[Your objective]
Starting with the first line and ending with the one that holds "The current distribution", retype the entries exactly.

[Available data]
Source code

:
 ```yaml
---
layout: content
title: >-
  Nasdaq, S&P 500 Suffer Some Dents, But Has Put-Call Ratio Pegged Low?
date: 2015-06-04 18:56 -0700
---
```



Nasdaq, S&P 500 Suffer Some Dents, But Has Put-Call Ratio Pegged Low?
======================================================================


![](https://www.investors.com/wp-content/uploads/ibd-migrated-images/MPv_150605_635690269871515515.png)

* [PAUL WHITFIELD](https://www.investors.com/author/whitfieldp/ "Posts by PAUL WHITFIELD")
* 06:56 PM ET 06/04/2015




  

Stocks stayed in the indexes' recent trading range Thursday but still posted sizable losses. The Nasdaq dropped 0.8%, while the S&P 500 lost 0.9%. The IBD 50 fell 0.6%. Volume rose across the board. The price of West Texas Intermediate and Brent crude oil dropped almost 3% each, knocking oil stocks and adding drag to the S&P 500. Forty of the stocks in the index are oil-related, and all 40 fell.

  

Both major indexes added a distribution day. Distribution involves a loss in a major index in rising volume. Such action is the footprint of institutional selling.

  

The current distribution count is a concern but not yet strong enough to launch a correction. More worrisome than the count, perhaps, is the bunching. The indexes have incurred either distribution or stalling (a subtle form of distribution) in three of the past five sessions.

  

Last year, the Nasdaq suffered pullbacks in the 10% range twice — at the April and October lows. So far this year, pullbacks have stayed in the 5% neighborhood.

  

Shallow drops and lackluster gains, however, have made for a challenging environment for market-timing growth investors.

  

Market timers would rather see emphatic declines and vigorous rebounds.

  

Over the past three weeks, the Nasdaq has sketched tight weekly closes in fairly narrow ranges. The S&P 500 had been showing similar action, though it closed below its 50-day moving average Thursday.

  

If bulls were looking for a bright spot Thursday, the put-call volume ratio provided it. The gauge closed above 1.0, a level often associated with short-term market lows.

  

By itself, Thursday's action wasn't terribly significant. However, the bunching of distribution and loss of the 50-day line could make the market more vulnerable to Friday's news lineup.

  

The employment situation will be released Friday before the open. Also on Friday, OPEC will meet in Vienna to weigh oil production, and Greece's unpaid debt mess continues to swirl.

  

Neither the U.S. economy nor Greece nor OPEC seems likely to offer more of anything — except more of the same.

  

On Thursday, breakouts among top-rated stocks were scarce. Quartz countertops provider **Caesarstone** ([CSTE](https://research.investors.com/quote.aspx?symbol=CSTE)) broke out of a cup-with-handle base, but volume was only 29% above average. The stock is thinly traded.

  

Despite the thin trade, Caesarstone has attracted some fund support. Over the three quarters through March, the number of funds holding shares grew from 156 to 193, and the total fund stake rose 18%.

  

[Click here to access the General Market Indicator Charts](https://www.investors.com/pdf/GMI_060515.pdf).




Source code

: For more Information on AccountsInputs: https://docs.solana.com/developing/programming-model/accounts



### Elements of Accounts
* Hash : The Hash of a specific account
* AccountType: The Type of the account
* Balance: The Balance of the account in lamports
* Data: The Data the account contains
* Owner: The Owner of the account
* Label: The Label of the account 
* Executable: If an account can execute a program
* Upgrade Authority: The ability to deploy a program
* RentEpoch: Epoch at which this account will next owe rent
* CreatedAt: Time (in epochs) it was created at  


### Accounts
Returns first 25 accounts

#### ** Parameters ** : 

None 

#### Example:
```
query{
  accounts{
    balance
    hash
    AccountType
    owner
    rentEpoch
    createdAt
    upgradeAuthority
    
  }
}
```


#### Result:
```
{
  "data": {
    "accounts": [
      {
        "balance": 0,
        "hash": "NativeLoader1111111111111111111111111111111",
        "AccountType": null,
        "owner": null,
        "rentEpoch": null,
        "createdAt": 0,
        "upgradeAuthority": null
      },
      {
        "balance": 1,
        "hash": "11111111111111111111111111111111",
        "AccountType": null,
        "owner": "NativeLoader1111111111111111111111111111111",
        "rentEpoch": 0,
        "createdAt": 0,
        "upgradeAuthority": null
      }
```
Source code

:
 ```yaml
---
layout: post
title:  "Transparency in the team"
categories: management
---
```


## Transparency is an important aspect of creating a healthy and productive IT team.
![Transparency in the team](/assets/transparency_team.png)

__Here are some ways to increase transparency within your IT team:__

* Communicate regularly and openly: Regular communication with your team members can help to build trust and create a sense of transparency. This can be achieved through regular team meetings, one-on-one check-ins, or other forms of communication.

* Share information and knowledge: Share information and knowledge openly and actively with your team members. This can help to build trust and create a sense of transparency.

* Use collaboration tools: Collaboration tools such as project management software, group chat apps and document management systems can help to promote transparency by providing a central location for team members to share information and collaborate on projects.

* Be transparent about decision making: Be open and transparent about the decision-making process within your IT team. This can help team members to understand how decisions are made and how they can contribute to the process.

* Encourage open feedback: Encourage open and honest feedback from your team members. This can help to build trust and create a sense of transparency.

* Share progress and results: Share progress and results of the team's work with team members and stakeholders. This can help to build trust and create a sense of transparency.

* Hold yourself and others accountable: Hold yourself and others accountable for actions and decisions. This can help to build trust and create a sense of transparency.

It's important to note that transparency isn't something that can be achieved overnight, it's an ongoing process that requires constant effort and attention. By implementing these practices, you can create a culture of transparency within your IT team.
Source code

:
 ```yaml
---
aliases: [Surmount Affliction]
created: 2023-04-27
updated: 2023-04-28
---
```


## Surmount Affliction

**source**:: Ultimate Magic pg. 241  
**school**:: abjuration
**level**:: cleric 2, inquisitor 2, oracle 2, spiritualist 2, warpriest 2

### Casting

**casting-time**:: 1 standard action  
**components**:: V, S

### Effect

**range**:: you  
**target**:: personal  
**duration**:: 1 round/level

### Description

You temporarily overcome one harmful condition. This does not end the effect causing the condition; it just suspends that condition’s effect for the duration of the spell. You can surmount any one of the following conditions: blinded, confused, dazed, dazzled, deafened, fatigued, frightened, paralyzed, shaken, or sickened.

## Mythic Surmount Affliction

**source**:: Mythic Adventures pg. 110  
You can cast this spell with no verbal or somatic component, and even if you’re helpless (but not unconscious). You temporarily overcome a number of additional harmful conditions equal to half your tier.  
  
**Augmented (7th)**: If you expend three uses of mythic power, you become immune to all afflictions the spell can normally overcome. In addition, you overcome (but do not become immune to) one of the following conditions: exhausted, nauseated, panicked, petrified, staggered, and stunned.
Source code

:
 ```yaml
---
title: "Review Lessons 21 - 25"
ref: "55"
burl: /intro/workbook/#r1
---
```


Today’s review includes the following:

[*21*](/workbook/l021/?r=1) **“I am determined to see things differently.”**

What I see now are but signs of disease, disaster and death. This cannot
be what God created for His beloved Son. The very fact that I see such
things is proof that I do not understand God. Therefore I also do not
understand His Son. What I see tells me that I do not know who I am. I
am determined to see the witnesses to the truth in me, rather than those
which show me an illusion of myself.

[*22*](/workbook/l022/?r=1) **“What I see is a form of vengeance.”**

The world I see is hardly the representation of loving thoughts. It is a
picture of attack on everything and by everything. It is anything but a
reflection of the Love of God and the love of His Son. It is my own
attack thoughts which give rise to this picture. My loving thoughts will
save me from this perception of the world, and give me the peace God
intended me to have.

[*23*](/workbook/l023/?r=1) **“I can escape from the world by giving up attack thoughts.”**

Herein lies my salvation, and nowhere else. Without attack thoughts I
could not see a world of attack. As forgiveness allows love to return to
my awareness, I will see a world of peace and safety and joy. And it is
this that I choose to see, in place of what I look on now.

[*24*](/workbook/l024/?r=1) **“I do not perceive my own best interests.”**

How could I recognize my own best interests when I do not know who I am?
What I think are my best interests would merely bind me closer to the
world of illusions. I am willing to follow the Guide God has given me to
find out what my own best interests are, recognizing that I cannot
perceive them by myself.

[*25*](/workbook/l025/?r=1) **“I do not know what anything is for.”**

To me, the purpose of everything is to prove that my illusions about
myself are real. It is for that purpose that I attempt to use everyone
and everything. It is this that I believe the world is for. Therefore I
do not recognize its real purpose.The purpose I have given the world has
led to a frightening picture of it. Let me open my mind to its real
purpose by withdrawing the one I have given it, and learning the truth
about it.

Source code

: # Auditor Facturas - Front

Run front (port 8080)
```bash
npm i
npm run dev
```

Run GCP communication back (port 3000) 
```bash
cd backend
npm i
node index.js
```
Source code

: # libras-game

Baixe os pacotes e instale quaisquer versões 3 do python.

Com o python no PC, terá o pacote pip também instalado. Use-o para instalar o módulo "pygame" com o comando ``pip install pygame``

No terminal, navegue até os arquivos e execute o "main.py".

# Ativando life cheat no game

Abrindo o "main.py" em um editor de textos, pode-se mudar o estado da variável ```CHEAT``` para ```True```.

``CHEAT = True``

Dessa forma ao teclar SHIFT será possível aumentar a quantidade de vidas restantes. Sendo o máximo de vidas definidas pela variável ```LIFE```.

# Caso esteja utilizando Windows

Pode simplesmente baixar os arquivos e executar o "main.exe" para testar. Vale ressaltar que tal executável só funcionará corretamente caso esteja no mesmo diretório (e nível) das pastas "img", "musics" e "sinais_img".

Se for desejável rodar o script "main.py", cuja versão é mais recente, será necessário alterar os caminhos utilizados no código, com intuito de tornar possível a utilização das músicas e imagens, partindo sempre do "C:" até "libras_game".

[Finished task]
Source code

:
 ```yaml
---
layout: content
title: >-
  Nasdaq, S&P 500 Suffer Some Dents, But Has Put-Call Ratio Pegged Low?
date: 2015-06-04 18:56 -0700
---
```



Nasdaq, S&P 500 Suffer Some Dents, But Has Put-Call Ratio Pegged Low?
======================================================================


![](https://www.investors.com/wp-content/uploads/ibd-migrated-images/MPv_150605_635690269871515515.png)

* [PAUL WHITFIELD](https://www.investors.com/author/whitfieldp/ "Posts by PAUL WHITFIELD")
* 06:56 PM ET 06/04/2015




  

Stocks stayed in the indexes' recent trading range Thursday but still posted sizable losses. The Nasdaq dropped 0.8%, while the S&P 500 lost 0.9%. The IBD 50 fell 0.6%. Volume rose across the board. The price of West Texas Intermediate and Brent crude oil dropped almost 3% each, knocking oil stocks and adding drag to the S&P 500. Forty of the stocks in the index are oil-related, and all 40 fell.

  

Both major indexes added a distribution day. Distribution involves a loss in a major index in rising volume. Such action is the footprint of institutional selling.

  

The current distribution count is a concern but not yet strong enough to launch a correction. More worrisome than the count, perhaps, is the bunching. The indexes have incurred either distribution or stalling (a subtle form of distribution) in three of the past five sessions.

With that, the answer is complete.